“True strength, and growth, comes from going into what is uncomfortable. This is one task of the masculine principle.” 

-David Eshleman

Are you a man carrying the “grief of women?”  Maybe you hold an internalized sense of shame, guilt and fear towards how you might be perceived by the opposite sex.  Maybe you try to compensate for this by always being the nice guy, putting yourself and your needs last, after everyone one else,until you have become so resentful and passive agressive you become the very thing you strove to avoid.  Unfortutely, this gets you in trouble and never works out quite how you had hoped.

You’ve probably had a few people, mostly women, tell you to try therapy, but the idea of it just never appealed.  You’d rather listen to podcasts, or join a gym or martial arts class, then sit and talk about your feelings.  I get it.  Therapy is tradionally assocaited with the femine principle and the “inner space”. 

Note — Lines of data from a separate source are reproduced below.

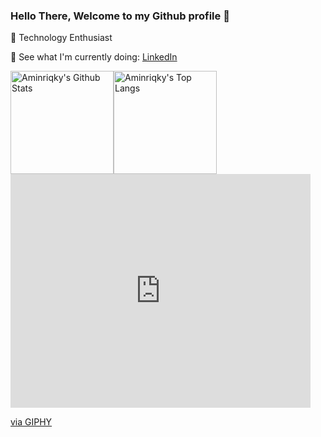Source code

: ### Hello There, Welcome to my Github profile 👋

🦾 Technology Enthusiast

💺 See what I'm currently doing: [LinkedIn](https://www.linkedin.com/in/aminriqky/)

<img alt="Aminriqky's Github Stats" height="165" src="https://github-readme-stats.vercel.app/api?username=aminriqky&count_private=true&show_icons=true&include_all_commits=true&theme=tokyonight&hide_border=true" /><img alt="Aminriqky's Top Langs" height="165" src="https://github-readme-stats.vercel.app/api/top-langs/?username=aminriqky&hide=TeX&layout=compact&theme=tokyonight&hide_border=true&langs_count=8" /><iframe src="https://giphy.com/embed/90OCwEfEYo9f2EQoKP" width="480" height="374" frameBorder="0" class="giphy-embed" allowFullScreen></iframe><p><a href="https://giphy.com/gifs/tiff-studio-ghibli-spirited-away-hayao-miyazaki-90OCwEfEYo9f2EQoKP">via GIPHY</a></p>
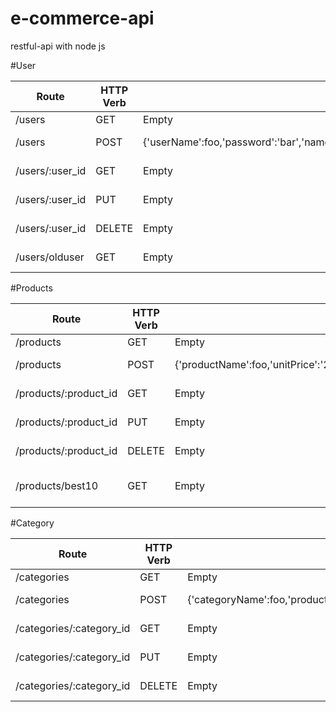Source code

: # e-commerce-api
restful-api with node js 

#User

|Route|HTTP Verb|Post Body|Description|
|---|---|---|---|
|/users|GET|Empty|List all user|
|/users|POST|{'userName':foo,'password':'bar','name':'foo','surname':'bar','birthyear':'1997','createdAt','default=date.now'}|Create new user|
|/users/:user_id|GET|Empty|Find user by id |
|/users/:user_id|PUT|Empty|Update user by id |
|/users/:user_id|DELETE|Empty|Delete user by id |
|/users/olduser|GET|Empty|Top 10 older user |

#Products

|Route|HTTP Verb|Post Body|Description|
|---|---|---|---|
|/products|GET|Empty|List all user|
|/products|POST|{'productName':foo,'unitPrice':'20','unitStock':'foo','category_id':'category_id','createdAt','default=date.now'}|Create new user|
|/products/:product_id|GET   |Empty|Find user by id        |
|/products/:product_id|PUT   |Empty|Update user by id     |
|/products/:product_id|DELETE|Empty|Delete user by id      |
|/products/best10     |GET   |Empty|Top 10 products by favs|


#Category

|Route|HTTP Verb|Post Body|Description|
|---|---|---|---|
|/categories|GET|Empty|List all user|
|/categories|POST|{'categoryName':foo,'products':'category_id','createdAt','default=date.now'}|Create new user|
|/categories/:category_id|GET   |Empty|Find user by id        |
|/categories/:category_id|PUT   |Empty|Update user by id     |
|/categories/:category_id|DELETE|Empty|Delete user by id      |
 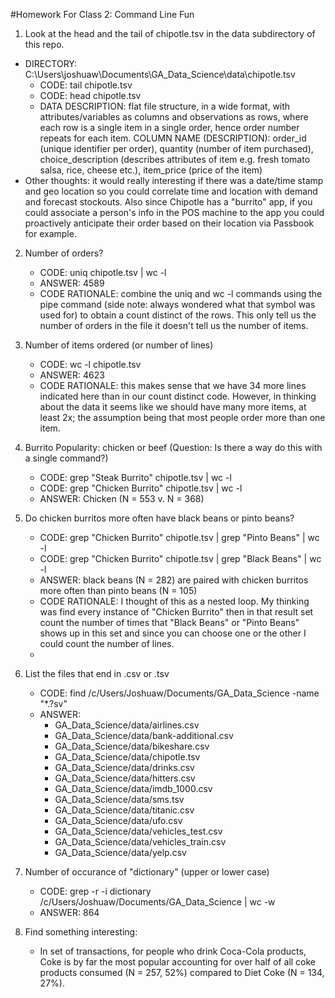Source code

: #Homework For Class 2: Command Line Fun


1) Look at the head and the tail of chipotle.tsv in the data subdirectory of this repo.
- DIRECTORY: C:\Users\joshuaw\Documents\GA_Data_Science\data\chipotle.tsv
	- CODE: tail chipotle.tsv
	- CODE: head chipotle.tsv
	- DATA DESCRIPTION: flat file structure, in a wide format, with attributes/variables as columns and observations as rows,     where each row is a single item in a single order, hence order number repeats for each item. COLUMN NAME (DESCRIPTION):      order_id (unique identifier per order), quantity (number of item purchased), choice_description (describes attributes of      item e.g. fresh tomato salsa, rice, cheese etc.), item_price (price of the item)
- Other thoughts: it would really interesting if there was a date/time stamp and geo location so you could correlate time and location with demand and forecast stockouts. Also since Chipotle has a "burrito" app, if you could associate a person's info in the POS machine to the app you could proactively anticipate their order based on their location via Passbook for example. 

2) Number of orders? 
	- CODE: uniq chipotle.tsv | wc -l
	- ANSWER: 4589
	- CODE RATIONALE: combine the uniq and wc -l commands using the pipe command (side note: always wondered what that symbol     was used for) to obtain a count distinct of the rows. This only tell us the number of orders in the file it doesn't tell     us the number of items. 

3) Number of items ordered (or number of lines)
	- CODE: wc -l chipotle.tsv
	- ANSWER: 4623
	- CODE RATIONALE: this makes sense that we have 34 more lines indicated here than in our count distinct code. However, in         thinking about the data it seems like we should have many more items, at least 2x; the assumption being that most             people order more than one item.
	
4) Burrito Popularity: chicken or beef (Question: Is there a way do this with a single command?)
	- CODE: grep "Steak Burrito" chipotle.tsv | wc -l
	- CODE: grep "Chicken Burrito" chipotle.tsv | wc -l 
	- ANSWER: Chicken (N = 553 v. N = 368)
 
5) Do chicken burritos more often have black beans or pinto beans?
	- CODE: grep "Chicken Burrito" chipotle.tsv | grep "Pinto Beans" | wc -l
	- CODE: grep "Chicken Burrito" chipotle.tsv | grep "Black Beans" | wc -l
	- ANSWER: black beans (N = 282) are paired with chicken burritos more often than pinto beans (N = 105)
	- CODE RATIONALE: I thought of this as a nested loop. My thinking was find every instance of "Chicken Burrito" then in        that result set count the number of times that "Black Beans" or "Pinto Beans" shows up in this set and since you can         choose one or the other I could count the number of lines.
	- 
6) List the files that end in .csv or .tsv 
	- CODE: find /c/Users/Joshuaw/Documents/GA_Data_Science -name "*.?sv"
	- ANSWER: 
		- GA_Data_Science/data/airlines.csv
		- GA_Data_Science/data/bank-additional.csv
		- GA_Data_Science/data/bikeshare.csv
		- GA_Data_Science/data/chipotle.tsv
		- GA_Data_Science/data/drinks.csv
		- GA_Data_Science/data/hitters.csv
		- GA_Data_Science/data/imdb_1000.csv
		- GA_Data_Science/data/sms.tsv
		- GA_Data_Science/data/titanic.csv
		- GA_Data_Science/data/ufo.csv
		- GA_Data_Science/data/vehicles_test.csv
		- GA_Data_Science/data/vehicles_train.csv
		- GA_Data_Science/data/yelp.csv
7) Number of occurance of "dictionary" (upper or lower case)
	- CODE: grep -r -i dictionary /c/Users/Joshuaw/Documents/GA_Data_Science | wc -w
	- ANSWER: 864

8) Find something interesting: 
    - In set of transactions, for people who drink Coca-Cola products, Coke is by far the most popular accounting for over           half of all coke products consumed (N = 257, 52%) compared to Diet Coke (N = 134, 27%).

The masculine principle is concerned with the outer world and the mission, not the inner world.  For those, usually men – but sometimes women and others, with a strong masculine principle, issues of emotion, intuition, nurturance and care are difficult.  Action is prefered to talk, and therapy may not seem like the most productive place to be.

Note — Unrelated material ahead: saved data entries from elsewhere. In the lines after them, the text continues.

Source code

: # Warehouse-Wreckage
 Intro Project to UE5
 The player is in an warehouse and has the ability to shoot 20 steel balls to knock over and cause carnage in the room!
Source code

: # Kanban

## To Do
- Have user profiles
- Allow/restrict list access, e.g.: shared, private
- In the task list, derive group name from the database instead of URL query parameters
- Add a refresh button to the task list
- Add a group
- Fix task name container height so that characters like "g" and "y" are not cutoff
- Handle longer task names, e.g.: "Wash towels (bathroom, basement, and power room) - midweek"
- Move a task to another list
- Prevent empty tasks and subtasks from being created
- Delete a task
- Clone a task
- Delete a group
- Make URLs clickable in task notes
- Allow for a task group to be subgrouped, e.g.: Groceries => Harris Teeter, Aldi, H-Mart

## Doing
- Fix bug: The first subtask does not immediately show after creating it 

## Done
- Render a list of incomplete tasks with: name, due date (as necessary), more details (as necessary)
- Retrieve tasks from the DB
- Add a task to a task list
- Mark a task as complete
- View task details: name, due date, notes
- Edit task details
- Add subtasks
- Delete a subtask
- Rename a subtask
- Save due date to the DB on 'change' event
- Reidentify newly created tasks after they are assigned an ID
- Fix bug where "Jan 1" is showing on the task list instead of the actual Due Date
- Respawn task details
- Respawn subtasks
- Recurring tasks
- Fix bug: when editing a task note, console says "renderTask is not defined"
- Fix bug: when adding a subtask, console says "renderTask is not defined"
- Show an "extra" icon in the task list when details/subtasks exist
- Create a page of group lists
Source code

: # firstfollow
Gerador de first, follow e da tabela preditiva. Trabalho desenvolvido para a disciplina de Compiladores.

There is a unique grief that men carry.  Whether it is shame from past mistakes, the damage of the “shadow masculine” over the years toward women and children, the loss of initiation and guidance from old men, or the fear of causing women discomfort, there is a degree of mens healing that can only happen with other men.

How nice would it be to have a place to go to that is more than just talking about feelings, but a place to go to learn how to be better, receive good modelling on being a man, consider new ideas, and navigate showing up in relationship?  Supported by a therapist with a mans perspective that has done, and is continuing to do, the work.

“Our story gives a teaching diametrically opposite. It says that where a man’s wound is, that is where his genius will be. Wherever the wound appears in our psyches, whether from alcoholic father, shaming mother, shaming father, abusing mother, whether it stems from isolation, disability, or disease, that is precisely the place for which we will give our major gift to the community.”